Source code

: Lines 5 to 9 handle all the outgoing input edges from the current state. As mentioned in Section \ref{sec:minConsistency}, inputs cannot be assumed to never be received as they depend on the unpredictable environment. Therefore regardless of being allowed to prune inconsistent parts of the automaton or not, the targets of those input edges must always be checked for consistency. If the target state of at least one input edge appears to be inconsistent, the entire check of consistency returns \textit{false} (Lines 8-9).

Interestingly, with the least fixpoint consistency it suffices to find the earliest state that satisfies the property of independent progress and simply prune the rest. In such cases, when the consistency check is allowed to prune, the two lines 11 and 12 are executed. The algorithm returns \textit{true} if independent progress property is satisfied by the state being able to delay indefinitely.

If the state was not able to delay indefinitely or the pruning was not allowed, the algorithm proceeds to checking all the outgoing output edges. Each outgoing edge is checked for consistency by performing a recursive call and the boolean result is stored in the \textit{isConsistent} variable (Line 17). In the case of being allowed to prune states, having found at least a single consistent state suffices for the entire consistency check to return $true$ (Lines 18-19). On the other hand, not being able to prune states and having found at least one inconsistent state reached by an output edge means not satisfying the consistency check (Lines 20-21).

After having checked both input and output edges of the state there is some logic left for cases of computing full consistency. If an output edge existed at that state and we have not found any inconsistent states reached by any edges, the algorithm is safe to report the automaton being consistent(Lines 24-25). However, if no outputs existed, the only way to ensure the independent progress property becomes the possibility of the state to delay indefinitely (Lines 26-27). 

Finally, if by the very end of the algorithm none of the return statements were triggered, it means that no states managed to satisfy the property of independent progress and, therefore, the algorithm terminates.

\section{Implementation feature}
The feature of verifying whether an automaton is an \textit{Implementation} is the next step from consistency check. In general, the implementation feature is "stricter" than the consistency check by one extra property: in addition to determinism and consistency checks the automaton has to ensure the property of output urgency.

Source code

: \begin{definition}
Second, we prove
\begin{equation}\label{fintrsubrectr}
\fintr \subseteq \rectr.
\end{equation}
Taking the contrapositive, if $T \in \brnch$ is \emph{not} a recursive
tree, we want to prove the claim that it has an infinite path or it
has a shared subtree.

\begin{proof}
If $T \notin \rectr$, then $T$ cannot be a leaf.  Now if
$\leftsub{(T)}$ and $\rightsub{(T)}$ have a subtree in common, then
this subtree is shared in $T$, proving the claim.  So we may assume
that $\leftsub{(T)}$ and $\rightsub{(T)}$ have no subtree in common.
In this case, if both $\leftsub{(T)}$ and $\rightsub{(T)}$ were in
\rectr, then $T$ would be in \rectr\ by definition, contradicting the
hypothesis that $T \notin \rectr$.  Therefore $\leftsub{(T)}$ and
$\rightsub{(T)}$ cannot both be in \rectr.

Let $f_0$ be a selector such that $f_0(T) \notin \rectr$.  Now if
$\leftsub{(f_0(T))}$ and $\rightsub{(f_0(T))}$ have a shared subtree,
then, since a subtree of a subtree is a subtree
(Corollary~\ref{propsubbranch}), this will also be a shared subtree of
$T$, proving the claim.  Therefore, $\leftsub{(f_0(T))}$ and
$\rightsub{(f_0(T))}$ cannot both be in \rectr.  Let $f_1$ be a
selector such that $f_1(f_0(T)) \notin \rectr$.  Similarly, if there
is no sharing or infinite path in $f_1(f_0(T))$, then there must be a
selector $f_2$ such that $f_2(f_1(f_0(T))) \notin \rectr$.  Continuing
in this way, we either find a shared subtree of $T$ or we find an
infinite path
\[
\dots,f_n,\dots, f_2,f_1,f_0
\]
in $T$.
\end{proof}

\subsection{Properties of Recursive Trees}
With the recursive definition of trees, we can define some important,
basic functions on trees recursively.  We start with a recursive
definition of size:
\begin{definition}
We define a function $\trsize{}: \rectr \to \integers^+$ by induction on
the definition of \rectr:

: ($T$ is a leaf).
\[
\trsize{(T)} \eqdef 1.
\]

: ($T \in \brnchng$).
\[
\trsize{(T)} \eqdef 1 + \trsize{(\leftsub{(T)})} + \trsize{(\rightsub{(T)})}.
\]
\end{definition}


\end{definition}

※ ※ ※

§ **Task**
Looking at the data above, write out exactly the lines that start at the one containing "definition, contradicting the" and end at the one containing "With the recursive"; include both and nothing beyond.

§ **Result of the exercise**
\rectr, then $T$ would be in \rectr\ by definition, contradicting the
hypothesis that $T \notin \rectr$.  Therefore $\leftsub{(T)}$ and
$\rightsub{(T)}$ cannot both be in \rectr.

Let $f_0$ be a selector such that $f_0(T) \notin \rectr$.  Now if
$\leftsub{(f_0(T))}$ and $\rightsub{(f_0(T))}$ have a shared subtree,
then, since a subtree of a subtree is a subtree
(Corollary~\ref{propsubbranch}), this will also be a shared subtree of
$T$, proving the claim.  Therefore, $\leftsub{(f_0(T))}$ and
$\rightsub{(f_0(T))}$ cannot both be in \rectr.  Let $f_1$ be a
selector such that $f_1(f_0(T)) \notin \rectr$.  Similarly, if there
is no sharing or infinite path in $f_1(f_0(T))$, then there must be a
selector $f_2$ such that $f_2(f_1(f_0(T))) \notin \rectr$.  Continuing
in this way, we either find a shared subtree of $T$ or we find an
infinite path
\[
\dots,f_n,\dots, f_2,f_1,f_0
\]
in $T$.
\end{proof}

\subsection{Properties of Recursive Trees}
With the recursive definition of trees, we can define some important,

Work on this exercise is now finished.